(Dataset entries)
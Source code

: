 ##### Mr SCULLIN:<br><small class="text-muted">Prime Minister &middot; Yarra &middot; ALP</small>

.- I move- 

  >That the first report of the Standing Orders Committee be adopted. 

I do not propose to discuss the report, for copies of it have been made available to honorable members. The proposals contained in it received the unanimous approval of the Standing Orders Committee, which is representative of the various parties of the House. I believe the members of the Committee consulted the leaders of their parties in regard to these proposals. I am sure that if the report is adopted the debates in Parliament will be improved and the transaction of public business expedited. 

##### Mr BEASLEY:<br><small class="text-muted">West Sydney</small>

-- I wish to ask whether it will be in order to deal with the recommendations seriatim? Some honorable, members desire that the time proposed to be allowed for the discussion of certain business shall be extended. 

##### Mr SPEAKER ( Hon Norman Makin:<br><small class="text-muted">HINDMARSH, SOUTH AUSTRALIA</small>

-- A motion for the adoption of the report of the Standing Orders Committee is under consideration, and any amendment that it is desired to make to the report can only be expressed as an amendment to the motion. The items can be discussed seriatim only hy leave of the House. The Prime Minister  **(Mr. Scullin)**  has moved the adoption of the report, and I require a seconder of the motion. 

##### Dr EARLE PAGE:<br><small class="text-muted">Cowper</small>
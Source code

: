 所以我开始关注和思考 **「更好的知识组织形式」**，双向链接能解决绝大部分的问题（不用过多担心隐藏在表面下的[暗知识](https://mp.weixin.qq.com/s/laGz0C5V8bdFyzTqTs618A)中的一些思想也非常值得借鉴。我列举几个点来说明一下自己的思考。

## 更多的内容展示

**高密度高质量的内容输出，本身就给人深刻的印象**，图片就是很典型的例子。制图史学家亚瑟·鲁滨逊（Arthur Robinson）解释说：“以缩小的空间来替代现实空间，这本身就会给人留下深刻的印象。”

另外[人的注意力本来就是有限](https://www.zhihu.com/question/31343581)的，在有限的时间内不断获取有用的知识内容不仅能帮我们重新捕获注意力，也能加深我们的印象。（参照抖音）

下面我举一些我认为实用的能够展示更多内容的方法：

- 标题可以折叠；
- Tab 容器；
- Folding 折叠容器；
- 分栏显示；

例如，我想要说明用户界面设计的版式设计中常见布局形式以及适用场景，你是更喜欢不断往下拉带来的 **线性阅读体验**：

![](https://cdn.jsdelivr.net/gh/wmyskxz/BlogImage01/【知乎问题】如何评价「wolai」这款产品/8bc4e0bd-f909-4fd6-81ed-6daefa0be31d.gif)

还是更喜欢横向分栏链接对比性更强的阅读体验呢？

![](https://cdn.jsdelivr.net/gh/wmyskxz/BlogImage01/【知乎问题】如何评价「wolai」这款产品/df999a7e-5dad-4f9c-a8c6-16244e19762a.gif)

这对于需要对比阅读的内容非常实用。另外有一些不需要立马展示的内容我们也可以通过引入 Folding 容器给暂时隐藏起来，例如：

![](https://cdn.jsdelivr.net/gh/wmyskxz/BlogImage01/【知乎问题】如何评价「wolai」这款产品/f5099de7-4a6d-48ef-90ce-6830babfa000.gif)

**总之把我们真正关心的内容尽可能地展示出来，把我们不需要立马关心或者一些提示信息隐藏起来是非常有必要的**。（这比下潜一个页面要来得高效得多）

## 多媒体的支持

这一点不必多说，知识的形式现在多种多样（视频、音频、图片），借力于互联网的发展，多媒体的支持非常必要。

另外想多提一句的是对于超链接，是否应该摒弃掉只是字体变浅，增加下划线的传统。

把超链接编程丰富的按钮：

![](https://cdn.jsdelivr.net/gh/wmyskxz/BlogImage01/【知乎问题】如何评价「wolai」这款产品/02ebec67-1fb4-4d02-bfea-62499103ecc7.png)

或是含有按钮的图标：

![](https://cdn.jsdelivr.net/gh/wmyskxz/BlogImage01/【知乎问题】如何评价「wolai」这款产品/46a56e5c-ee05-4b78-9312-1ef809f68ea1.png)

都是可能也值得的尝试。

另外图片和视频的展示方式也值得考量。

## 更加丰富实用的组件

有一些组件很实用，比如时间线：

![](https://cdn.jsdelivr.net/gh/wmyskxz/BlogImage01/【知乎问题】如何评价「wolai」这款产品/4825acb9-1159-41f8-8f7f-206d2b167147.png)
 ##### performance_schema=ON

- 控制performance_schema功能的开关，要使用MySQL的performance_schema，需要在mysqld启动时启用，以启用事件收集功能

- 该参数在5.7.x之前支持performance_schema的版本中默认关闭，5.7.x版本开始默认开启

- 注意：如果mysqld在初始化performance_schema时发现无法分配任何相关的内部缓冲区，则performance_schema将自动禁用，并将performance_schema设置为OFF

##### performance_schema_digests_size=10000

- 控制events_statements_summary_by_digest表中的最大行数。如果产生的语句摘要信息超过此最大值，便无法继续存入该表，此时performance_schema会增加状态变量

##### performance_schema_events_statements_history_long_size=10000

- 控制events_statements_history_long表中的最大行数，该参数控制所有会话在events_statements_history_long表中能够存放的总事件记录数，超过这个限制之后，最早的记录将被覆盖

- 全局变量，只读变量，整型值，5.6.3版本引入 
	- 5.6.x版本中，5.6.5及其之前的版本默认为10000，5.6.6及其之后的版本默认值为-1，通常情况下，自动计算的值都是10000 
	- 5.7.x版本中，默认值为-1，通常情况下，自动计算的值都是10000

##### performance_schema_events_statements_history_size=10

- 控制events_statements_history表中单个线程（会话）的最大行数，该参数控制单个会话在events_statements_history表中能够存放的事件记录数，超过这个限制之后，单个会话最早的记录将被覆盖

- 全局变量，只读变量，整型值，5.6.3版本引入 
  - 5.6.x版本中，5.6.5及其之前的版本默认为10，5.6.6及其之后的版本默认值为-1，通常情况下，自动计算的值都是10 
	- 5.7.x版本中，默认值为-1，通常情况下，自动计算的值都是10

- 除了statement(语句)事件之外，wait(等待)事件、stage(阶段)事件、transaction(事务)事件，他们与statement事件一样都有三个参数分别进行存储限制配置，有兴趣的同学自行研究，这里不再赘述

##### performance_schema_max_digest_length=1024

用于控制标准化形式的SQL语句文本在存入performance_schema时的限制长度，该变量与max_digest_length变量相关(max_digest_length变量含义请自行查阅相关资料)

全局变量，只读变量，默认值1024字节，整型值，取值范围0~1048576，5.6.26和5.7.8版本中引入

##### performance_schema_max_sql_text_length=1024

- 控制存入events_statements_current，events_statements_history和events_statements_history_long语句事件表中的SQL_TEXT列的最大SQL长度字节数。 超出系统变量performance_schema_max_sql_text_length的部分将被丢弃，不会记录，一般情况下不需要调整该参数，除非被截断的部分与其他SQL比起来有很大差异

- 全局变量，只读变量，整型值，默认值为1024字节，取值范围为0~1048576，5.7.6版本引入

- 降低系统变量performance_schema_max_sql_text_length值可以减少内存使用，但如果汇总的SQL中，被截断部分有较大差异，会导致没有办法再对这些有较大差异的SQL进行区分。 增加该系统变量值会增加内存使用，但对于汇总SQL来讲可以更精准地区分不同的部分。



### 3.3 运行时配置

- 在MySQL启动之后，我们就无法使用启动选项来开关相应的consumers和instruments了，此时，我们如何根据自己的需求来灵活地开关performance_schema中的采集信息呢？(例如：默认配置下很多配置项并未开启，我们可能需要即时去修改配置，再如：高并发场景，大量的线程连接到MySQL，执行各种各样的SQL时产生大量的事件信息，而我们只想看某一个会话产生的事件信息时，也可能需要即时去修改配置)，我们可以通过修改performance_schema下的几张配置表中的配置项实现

YOUR ASSIGNMENT
Could you set down, exactly as written, the lines above between the one holding "有一些组件很实用，比如时间线：" and the one holding "### 3.3 运行时配置", inclusive, and nothing more?

FINAL ANSWER
有一些组件很实用，比如时间线：

![](https://cdn.jsdelivr.net/gh/wmyskxz/BlogImage01/【知乎问题】如何评价「wolai」这款产品/4825acb9-1159-41f8-8f7f-206d2b167147.png)
 ##### performance_schema=ON

- 控制performance_schema功能的开关，要使用MySQL的performance_schema，需要在mysqld启动时启用，以启用事件收集功能

- 该参数在5.7.x之前支持performance_schema的版本中默认关闭，5.7.x版本开始默认开启

- 注意：如果mysqld在初始化performance_schema时发现无法分配任何相关的内部缓冲区，则performance_schema将自动禁用，并将performance_schema设置为OFF

##### performance_schema_digests_size=10000

- 控制events_statements_summary_by_digest表中的最大行数。如果产生的语句摘要信息超过此最大值，便无法继续存入该表，此时performance_schema会增加状态变量

##### performance_schema_events_statements_history_long_size=10000

- 控制events_statements_history_long表中的最大行数，该参数控制所有会话在events_statements_history_long表中能够存放的总事件记录数，超过这个限制之后，最早的记录将被覆盖

- 全局变量，只读变量，整型值，5.6.3版本引入 
	- 5.6.x版本中，5.6.5及其之前的版本默认为10000，5.6.6及其之后的版本默认值为-1，通常情况下，自动计算的值都是10000 
	- 5.7.x版本中，默认值为-1，通常情况下，自动计算的值都是10000

##### performance_schema_events_statements_history_size=10

- 控制events_statements_history表中单个线程（会话）的最大行数，该参数控制单个会话在events_statements_history表中能够存放的事件记录数，超过这个限制之后，单个会话最早的记录将被覆盖

- 全局变量，只读变量，整型值，5.6.3版本引入 
  - 5.6.x版本中，5.6.5及其之前的版本默认为10，5.6.6及其之后的版本默认值为-1，通常情况下，自动计算的值都是10 
	- 5.7.x版本中，默认值为-1，通常情况下，自动计算的值都是10

- 除了statement(语句)事件之外，wait(等待)事件、stage(阶段)事件、transaction(事务)事件，他们与statement事件一样都有三个参数分别进行存储限制配置，有兴趣的同学自行研究，这里不再赘述

##### performance_schema_max_digest_length=1024

用于控制标准化形式的SQL语句文本在存入performance_schema时的限制长度，该变量与max_digest_length变量相关(max_digest_length变量含义请自行查阅相关资料)

全局变量，只读变量，默认值1024字节，整型值，取值范围0~1048576，5.6.26和5.7.8版本中引入

##### performance_schema_max_sql_text_length=1024

- 控制存入events_statements_current，events_statements_history和events_statements_history_long语句事件表中的SQL_TEXT列的最大SQL长度字节数。 超出系统变量performance_schema_max_sql_text_length的部分将被丢弃，不会记录，一般情况下不需要调整该参数，除非被截断的部分与其他SQL比起来有很大差异

- 全局变量，只读变量，整型值，默认值为1024字节，取值范围为0~1048576，5.7.6版本引入

- 降低系统变量performance_schema_max_sql_text_length值可以减少内存使用，但如果汇总的SQL中，被截断部分有较大差异，会导致没有办法再对这些有较大差异的SQL进行区分。 增加该系统变量值会增加内存使用，但对于汇总SQL来讲可以更精准地区分不同的部分。



### 3.3 运行时配置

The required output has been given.